0

I am currently building a system using Asp.net, c#, Mvc2 which uses the following regex:

^([0-9a-zA-Z]([-.\w]*[0-9a-zA-Z])*@([0-9a-zA-Z][-\w]*[0-9a-zA-Z]\.)+[a-zA-Z]{2,9})$

This is an e-mail regex that validates a 'valid' e-mail address format. My code is as follows:

if (!Regex.IsMatch(model.Email, @"^([0-9a-zA-Z]([-.\w]*[0-9a-zA-Z])*@([0-9a-zA-Z][-\w]*[0-9a-zA-Z]\.)+[a-zA-Z]{2,9})$"))
                ModelState.AddModelError("Email", "The field Email is invalid.");

The Regex works fine for validating e-mails however if a particularly long string is passed to the regex and it is invalid it causes the system to keep on 'working' without ever resolving the page. For instance, this is the data that I tried to pass:

iiiiiiiiiiiiiiiiiiiiiiiiiiiiiiiiiiiiiiiiiiiiiiiiiiiiiiiiiiiiiiiiiiiiiiiiiiiiiiiiiiii

The above string causes the system to essentially lock up. I would like to know why and if I can use a regex that accomplishes the same thing in maybe a simpler manner. My target is that an incorrectly formed e-mail address like for instance the following isn't passed:

host.@.host..com
William Calleja
  • 4,055
  • 11
  • 41
  • 51
  • @Liam, that's bull. It's possible to write inefficient regex, but your wide brushstroke generalism doesn't help here. – spender Oct 18 '12 at 12:32
  • 6
    Take a read of this: http://www.codinghorror.com/blog/2006/01/regex-performance.html I'd suggest attempting to construct a `System.Net.Mail.MailAddress` and catching the error to detect a bad address. – spender Oct 18 '12 at 12:39

1 Answers1

6

You have nested repetition operators sharing the same characters, which is liable to cause catastrophic backtracking.

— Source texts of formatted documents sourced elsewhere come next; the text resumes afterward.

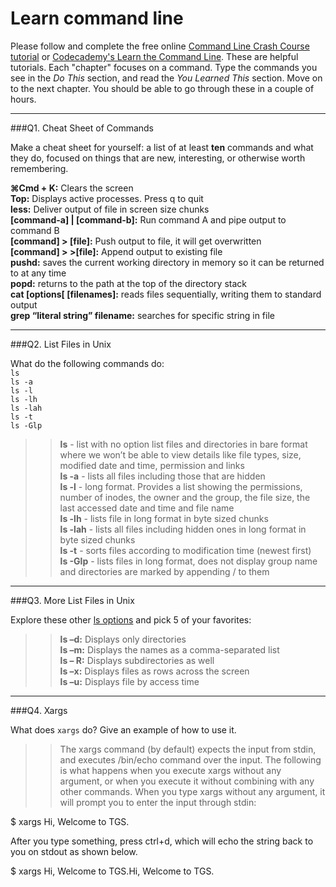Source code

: # Learn command line

Please follow and complete the free online [Command Line Crash Course
tutorial](https://web.archive.org/web/20160708171659/http://cli.learncodethehardway.org/book/) or [Codecademy's Learn the Command Line](https://www.codecademy.com/learn/learn-the-command-line). These are helpful tutorials. Each "chapter" focuses on a command. Type the commands you see in the _Do This_ section, and read the _You Learned This_ section. Move on to the next chapter. You should be able to go through these in a couple of hours.

---

###Q1.  Cheat Sheet of Commands  

Make a cheat sheet for yourself: a list of at least **ten** commands and what they do, focused on things that are new, interesting, or otherwise worth remembering.

> > 
**⌘Cmd + K:** Clears the screen  
**Top:** Displays active processes. Press q to quit  
**less:** Deliver output of file in screen size chunks  
**[command-a] | [command-b]:** Run command A and pipe output to command B  
**[command] > [file]:** Push output to file, it will get overwritten  
**[command] > >[file]:** Append output to existing file  
**pushd:** saves the current working directory in memory so it can be returned to at any time  
**popd:** returns to the path at the top of the directory stack  
**cat [options[ [filenames]:** reads files sequentially, writing them to standard output  
**grep “literal string” filename:** searches for specific string in file  


---

###Q2.  List Files in Unix   

What do the following commands do:  
`ls`  
`ls -a`  
`ls -l`  
`ls -lh`  
`ls -lah`  
`ls -t`  
`ls -Glp`  

> > **ls** - list with no option list files and directories in bare format where we won’t be able to view details like file types, size, modified date and time, permission and links  
**ls -a** - lists all files including those that are hidden    
**ls -l** - long format. Provides a list showing the permissions, number of inodes, the owner and the group, the file size, the last accessed date and time and file name    
**ls -lh** -  lists file in long format in byte sized chunks    
**ls -lah** - lists all files including hidden ones in long format in byte sized chunks  
**ls -t** - sorts files according to modification time (newest first)    
**ls -Glp** - lists files in long format, does not display group name and directories are marked by appending / to them


---

###Q3.  More List Files in Unix  

Explore these other [ls options](http://www.techonthenet.com/unix/basic/ls.php) and pick 5 of your favorites:

> > **ls –d:** Displays only directories   
**ls –m:** Displays the names as a comma-separated list  
**ls – R:** Displays subdirectories as well  
**ls –x:** Displays files as rows across the screen  
**ls –u:** Displays file by access time  


---

###Q4.  Xargs   

What does `xargs` do? Give an example of how to use it.

> > The xargs command (by default) expects the input from stdin, and executes /bin/echo command over the input. The following is what happens when you execute xargs without any argument, or when you execute it without combining with any other commands.
When you type xargs without any argument, it will prompt you to enter the input through stdin:  

$ xargs
Hi,
Welcome to TGS.  

After you type something, press ctrl+d, which will echo the string back to you on stdout as shown below.  

$ xargs
Hi,
Welcome to TGS.Hi, Welcome to TGS.




 

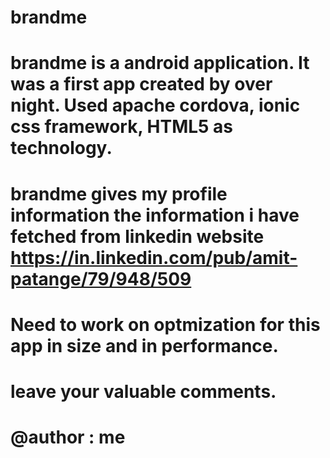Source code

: # brandme
# brandme is a android application. It was a first app created by over night. Used apache cordova, ionic css framework, HTML5 as technology.
# brandme gives my profile information the information i have fetched from linkedin website https://in.linkedin.com/pub/amit-patange/79/948/509
# Need to work on optmization for this app in size and in performance.
# leave your valuable comments. 
# @author : me
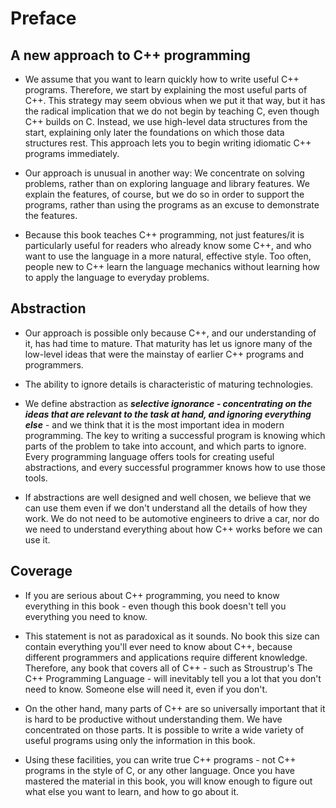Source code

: # Preface

## A new approach to C++ programming

- We assume that you want to learn quickly how to write useful C++ programs. Therefore, we start by explaining the most useful parts of C++. This strategy may seem obvious when we put it that way, but it has the radical implication that we do not begin by teaching C, even though C++ builds on C. Instead, we use high-level data structures from the start, explaining only later the foundations on which those data structures rest. This approach lets you to begin writing idiomatic C++ programs immediately.

- Our approach is unusual in another way: We concentrate on solving problems, rather than on exploring language and library features. We explain the features, of course, but we do so in order to support the programs, rather than using the programs as an excuse to demonstrate the features.

- Because this book teaches C++ programming, not just features/it is particularly useful for readers who already know some C++, and who want to use the language in a more natural, effective style. Too often, people new to C++ learn the language mechanics without learning how to apply the language to everyday problems.

## Abstraction

- Our approach is possible only because C++, and our understanding of it, has had time to mature. That maturity has let us ignore many of the low-level ideas that were the mainstay of earlier C++ programs and programmers.

- The ability to ignore details is characteristic of maturing technologies.

- We define abstraction as ***selective ignorance - concentrating on the ideas that are relevant to the task at hand, and ignoring everything else*** - and we think that it is the most important idea in modern programming. The key to writing a successful program is knowing which parts of the problem to take into account, and which parts to ignore. Every programming language offers tools for creating useful abstractions, and every successful programmer knows how to use those tools.

- If abstractions are well designed and well chosen, we believe that we can use them even if we don't understand all the details of how they work. We do not need to be automotive engineers to drive a car, nor do we need to understand everything about how C++ works before we can use it.

## Coverage

- If you are serious about C++ programming, you need to know everything in this book - even though this book doesn't tell you everything you need to know.

- This statement is not as paradoxical as it sounds. No book this size can contain everything you'll ever need to know about C++, because different programmers and applications require different knowledge. Therefore, any book that covers all of C++ - such as Stroustrup's The C++ Programming Language - will inevitably tell you a lot that you don't need to know. Someone else will need it, even if you don't.

- On the other hand, many parts of C++ are so universally important that it is hard to be productive without understanding them. We have concentrated on those parts. It is possible to write a wide variety of useful programs using only the information in this book.

- Using these facilities, you can write true C++ programs - not C++ programs in the style of C, or any other language. Once you have mastered the material in this book, you will know enough to figure out what else you want to learn, and how to go about it.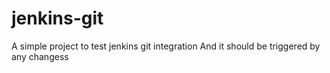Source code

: # jenkins-git

A simple project to test jenkins git integration
And it should be triggered by any changess
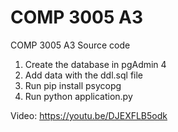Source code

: # COMP 3005 A3
 COMP 3005 A3 Source code
 1. Create the database in pgAdmin 4
 2. Add data with the ddl.sql file
 3. Run pip install psycopg
 4. Run python application.py

 Video: https://youtu.be/DJEXFLB5odk
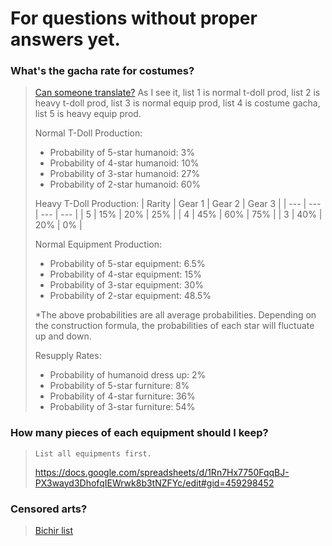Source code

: # For questions without proper answers yet.

### What's the gacha rate for costumes?

> [Can someone translate?](http://gf.ppgame.com/web/pc/info.html?id=740) As I see it, list 1 is normal t-doll prod, list 2 is heavy t-doll prod, list 3 is normal equip prod, list 4 is costume gacha, list 5 is heavy equip prod.
>
>Normal T-Doll Production:
>- Probability of 5-star humanoid: 3%
>- Probability of 4-star humanoid: 10%
>- Probability of 3-star humanoid: 27%
>- Probability of 2-star humanoid: 60%
>
>Heavy T-Doll Production:
>| Rarity | Gear 1 | Gear 2 | Gear 3 |
>| --- | --- | --- | --- |
>| 5 | 15% | 20% | 25% |
>| 4 | 45% | 60% | 75% |
>| 3 | 40% | 20% | 0% |
>
>Normal Equipment Production:
>- Probability of 5-star equipment: 6.5%
>- Probability of 4-star equipment: 15%
>- Probability of 3-star equipment: 30%
>- Probability of 2-star equipment: 48.5%
>
>*The above probabilities are all average probabilities. Depending on the construction formula, the probabilities of each star will fluctuate up and down.
>
>Resupply Rates:
>- Probability of humanoid dress up: 2%
>- Probability of 5-star furniture: 8%
>- Probability of 4-star furniture: 36%
>- Probability of 3-star furniture: 54%

### How many pieces of each equipment should I keep?

> `List all equipments first.`
>
> https://docs.google.com/spreadsheets/d/1Rn7Hx7750FqqBJ-PX3wayd3DhofqIEWrwk8b3tNZFYc/edit#gid=459298452

### Censored arts?

> [Bichir list](https://docs.google.com/spreadsheets/d/10ceReDBnWKelZhSN0ztsK6EA2_14Ll8ktcXBHMMs9gQ/edit#gid=904223610)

For example: ([-.\w]*[0-9a-zA-Z])*

This says: match 0 or more of -._0-9a-zA-Z followed by a single 0-9a-zA-Z, one or more times.

i falls in both of these classes.

Thus, when run on iiiiiiii... the regex is matching every possible permuation of (several "i"s followed by one "i") several times (which is a lot of permutations).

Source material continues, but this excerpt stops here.